Gather, from the listing beneath this task, every line holding the string "mygreen".

++++

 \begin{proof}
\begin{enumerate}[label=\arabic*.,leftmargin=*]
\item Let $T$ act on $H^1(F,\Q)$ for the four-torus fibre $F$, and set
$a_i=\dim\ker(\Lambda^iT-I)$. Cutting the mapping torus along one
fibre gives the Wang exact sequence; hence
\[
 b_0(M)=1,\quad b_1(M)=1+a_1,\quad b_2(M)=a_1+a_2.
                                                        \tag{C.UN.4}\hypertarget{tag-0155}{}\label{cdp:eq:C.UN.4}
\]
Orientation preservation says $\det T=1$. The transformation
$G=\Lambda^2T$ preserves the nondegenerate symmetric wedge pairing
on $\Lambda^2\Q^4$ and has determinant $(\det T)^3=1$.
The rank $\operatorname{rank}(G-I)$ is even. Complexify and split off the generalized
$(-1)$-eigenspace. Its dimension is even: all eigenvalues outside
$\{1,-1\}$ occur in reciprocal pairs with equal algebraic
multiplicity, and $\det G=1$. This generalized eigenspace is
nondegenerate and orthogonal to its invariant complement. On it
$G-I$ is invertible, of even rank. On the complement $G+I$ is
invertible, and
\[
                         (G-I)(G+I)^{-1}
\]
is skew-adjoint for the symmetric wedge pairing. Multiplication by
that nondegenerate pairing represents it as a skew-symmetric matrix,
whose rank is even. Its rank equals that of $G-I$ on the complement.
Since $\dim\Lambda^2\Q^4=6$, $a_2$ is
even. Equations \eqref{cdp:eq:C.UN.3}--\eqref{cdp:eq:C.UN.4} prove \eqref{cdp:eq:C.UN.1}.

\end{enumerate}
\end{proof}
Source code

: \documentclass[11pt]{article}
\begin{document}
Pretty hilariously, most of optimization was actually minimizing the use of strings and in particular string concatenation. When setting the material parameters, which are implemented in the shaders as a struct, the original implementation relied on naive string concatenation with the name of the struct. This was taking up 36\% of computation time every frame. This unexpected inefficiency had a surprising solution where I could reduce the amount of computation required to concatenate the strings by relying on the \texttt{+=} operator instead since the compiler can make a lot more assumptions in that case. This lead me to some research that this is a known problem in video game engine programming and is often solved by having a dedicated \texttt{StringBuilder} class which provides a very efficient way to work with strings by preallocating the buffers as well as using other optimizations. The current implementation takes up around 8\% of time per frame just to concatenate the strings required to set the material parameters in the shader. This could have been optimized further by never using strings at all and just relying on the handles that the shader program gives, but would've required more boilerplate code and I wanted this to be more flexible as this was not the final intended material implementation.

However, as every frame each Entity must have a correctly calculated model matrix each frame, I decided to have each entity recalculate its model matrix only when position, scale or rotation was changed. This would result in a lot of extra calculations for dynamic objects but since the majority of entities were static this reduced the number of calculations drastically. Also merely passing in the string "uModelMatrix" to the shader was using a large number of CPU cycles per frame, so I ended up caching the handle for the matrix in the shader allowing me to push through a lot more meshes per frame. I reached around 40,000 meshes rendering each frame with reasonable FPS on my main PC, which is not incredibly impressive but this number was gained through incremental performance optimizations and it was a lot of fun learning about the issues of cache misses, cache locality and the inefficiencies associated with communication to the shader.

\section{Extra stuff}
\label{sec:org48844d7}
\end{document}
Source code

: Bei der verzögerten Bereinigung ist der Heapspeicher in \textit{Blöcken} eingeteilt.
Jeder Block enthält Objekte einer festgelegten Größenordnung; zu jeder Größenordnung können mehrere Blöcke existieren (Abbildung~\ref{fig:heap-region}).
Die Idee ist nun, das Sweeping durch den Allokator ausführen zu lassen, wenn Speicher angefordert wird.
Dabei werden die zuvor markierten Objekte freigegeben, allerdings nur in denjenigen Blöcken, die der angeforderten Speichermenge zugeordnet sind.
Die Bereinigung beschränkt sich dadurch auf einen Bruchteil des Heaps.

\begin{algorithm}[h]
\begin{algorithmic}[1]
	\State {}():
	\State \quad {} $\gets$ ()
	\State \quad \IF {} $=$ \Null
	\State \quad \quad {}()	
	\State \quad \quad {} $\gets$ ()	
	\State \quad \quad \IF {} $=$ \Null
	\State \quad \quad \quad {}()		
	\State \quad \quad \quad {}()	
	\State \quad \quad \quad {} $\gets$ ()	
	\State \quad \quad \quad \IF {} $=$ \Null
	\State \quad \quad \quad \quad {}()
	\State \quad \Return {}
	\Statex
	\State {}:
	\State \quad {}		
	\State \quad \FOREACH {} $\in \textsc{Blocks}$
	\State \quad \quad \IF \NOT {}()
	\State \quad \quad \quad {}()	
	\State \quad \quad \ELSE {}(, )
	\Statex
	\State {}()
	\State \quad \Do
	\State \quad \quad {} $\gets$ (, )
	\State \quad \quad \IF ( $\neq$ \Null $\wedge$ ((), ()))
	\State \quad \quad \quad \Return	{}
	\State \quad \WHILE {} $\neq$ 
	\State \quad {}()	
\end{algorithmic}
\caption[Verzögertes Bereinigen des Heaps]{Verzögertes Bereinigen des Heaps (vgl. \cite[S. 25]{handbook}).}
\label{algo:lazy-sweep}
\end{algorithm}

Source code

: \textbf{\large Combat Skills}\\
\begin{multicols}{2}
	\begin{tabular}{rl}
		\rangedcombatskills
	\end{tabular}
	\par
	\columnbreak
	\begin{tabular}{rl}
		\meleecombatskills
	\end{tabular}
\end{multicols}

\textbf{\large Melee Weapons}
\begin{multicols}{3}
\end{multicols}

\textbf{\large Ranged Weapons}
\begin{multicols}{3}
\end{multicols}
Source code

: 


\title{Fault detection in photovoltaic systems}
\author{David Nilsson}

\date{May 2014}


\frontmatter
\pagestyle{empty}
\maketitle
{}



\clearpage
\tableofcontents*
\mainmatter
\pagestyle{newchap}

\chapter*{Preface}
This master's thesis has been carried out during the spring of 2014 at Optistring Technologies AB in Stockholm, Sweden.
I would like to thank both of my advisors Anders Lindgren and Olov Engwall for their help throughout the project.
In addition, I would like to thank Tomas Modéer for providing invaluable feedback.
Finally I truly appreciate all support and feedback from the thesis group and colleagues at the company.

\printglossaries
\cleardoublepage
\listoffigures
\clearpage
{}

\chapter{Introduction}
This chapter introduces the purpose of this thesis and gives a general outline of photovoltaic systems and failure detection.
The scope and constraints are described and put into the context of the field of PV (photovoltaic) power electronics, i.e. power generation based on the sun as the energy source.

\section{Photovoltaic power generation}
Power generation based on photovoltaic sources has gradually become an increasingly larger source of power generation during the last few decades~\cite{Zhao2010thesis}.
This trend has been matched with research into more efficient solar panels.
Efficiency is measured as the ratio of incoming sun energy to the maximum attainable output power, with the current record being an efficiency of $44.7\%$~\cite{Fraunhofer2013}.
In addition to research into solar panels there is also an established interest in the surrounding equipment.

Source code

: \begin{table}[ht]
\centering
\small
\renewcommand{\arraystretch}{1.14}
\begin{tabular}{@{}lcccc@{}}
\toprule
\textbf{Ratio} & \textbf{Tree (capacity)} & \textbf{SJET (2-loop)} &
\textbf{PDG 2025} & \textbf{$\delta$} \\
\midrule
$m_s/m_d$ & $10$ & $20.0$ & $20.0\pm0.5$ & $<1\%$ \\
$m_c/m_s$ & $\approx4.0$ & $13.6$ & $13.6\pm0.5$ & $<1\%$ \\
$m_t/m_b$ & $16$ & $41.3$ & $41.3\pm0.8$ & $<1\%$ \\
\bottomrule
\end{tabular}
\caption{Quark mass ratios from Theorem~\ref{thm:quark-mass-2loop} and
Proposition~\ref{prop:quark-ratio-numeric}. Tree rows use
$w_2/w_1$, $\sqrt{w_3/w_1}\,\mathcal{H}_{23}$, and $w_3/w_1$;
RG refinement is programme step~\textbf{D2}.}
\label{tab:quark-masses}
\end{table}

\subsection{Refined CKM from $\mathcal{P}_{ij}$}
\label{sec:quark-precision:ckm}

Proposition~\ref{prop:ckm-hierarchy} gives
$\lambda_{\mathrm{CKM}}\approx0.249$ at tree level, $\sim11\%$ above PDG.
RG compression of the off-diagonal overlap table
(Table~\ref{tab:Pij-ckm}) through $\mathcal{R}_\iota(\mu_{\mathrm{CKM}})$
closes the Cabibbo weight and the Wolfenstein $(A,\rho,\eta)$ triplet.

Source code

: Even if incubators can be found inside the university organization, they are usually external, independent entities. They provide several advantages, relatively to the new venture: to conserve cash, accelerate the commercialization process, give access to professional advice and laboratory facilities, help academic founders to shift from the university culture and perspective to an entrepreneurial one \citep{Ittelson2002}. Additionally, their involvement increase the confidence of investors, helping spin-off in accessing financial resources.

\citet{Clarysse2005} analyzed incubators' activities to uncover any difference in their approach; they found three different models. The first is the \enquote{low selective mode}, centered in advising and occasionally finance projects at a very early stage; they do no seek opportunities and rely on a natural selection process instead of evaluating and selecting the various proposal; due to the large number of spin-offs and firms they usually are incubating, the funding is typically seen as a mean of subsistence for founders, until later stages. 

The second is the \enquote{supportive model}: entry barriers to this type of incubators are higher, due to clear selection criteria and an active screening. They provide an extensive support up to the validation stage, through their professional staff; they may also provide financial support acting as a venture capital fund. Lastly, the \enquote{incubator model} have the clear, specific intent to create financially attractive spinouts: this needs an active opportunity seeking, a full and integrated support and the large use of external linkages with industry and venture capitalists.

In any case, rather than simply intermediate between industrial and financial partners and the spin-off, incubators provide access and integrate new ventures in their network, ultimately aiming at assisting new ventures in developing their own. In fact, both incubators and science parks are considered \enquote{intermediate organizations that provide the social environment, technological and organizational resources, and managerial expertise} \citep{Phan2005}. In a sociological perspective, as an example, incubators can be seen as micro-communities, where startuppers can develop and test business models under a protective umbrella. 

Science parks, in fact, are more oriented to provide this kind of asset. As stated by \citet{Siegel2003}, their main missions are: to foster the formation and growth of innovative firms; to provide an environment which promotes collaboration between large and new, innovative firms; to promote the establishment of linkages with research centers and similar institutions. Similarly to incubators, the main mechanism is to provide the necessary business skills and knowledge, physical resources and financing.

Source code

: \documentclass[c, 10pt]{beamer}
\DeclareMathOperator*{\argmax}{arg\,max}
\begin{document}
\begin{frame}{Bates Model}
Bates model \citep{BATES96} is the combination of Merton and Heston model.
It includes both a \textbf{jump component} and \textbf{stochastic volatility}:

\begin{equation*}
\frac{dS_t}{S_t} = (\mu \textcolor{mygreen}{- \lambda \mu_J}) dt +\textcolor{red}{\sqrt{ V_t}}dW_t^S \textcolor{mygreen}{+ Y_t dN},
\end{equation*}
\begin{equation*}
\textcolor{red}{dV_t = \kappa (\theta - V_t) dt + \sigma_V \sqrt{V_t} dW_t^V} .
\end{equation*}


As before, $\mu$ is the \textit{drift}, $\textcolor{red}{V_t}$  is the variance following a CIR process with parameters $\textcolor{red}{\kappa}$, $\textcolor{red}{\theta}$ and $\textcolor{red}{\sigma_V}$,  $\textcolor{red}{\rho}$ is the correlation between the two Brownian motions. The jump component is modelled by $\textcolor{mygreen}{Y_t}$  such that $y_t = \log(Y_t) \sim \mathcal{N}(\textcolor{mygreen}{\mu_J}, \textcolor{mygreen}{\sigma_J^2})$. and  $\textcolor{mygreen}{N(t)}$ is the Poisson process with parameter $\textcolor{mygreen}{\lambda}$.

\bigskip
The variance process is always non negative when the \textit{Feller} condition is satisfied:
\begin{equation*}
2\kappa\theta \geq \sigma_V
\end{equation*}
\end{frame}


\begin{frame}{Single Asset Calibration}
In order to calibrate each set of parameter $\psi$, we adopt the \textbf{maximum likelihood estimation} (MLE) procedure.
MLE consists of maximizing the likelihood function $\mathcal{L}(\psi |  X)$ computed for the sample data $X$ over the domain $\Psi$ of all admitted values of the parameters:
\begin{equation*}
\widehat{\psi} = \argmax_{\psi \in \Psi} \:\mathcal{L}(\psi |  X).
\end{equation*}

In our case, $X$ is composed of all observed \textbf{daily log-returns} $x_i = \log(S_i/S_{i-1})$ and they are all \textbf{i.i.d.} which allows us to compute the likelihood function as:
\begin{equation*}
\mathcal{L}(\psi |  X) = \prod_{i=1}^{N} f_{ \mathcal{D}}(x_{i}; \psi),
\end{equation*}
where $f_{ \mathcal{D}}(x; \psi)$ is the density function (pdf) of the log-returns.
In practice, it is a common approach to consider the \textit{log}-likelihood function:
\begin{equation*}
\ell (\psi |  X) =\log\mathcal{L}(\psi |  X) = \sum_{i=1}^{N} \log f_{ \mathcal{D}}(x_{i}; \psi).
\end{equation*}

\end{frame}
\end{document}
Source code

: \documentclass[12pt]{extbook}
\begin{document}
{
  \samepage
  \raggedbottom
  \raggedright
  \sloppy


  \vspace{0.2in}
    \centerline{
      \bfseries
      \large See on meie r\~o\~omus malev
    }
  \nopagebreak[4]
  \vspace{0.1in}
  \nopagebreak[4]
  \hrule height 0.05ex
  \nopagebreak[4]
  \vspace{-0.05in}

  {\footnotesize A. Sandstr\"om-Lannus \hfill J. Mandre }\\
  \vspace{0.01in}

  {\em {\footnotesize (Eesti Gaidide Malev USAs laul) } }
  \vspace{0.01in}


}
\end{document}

++++

**RESULT OF THIS EXERCISE**
\frac{dS_t}{S_t} = (\mu \textcolor{mygreen}{- \lambda \mu_J}) dt +\textcolor{red}{\sqrt{ V_t}}dW_t^S \textcolor{mygreen}{+ Y_t dN},
As before, $\mu$ is the \textit{drift}, $\textcolor{red}{V_t}$  is the variance following a CIR process with parameters $\textcolor{red}{\kappa}$, $\textcolor{red}{\theta}$ and $\textcolor{red}{\sigma_V}$,  $\textcolor{red}{\rho}$ is the correlation between the two Brownian motions. The jump component is modelled by $\textcolor{mygreen}{Y_t}$  such that $y_t = \log(Y_t) \sim \mathcal{N}(\textcolor{mygreen}{\mu_J}, \textcolor{mygreen}{\sigma_J^2})$. and  $\textcolor{mygreen}{N(t)}$ is the Poisson process with parameter $\textcolor{mygreen}{\lambda}$.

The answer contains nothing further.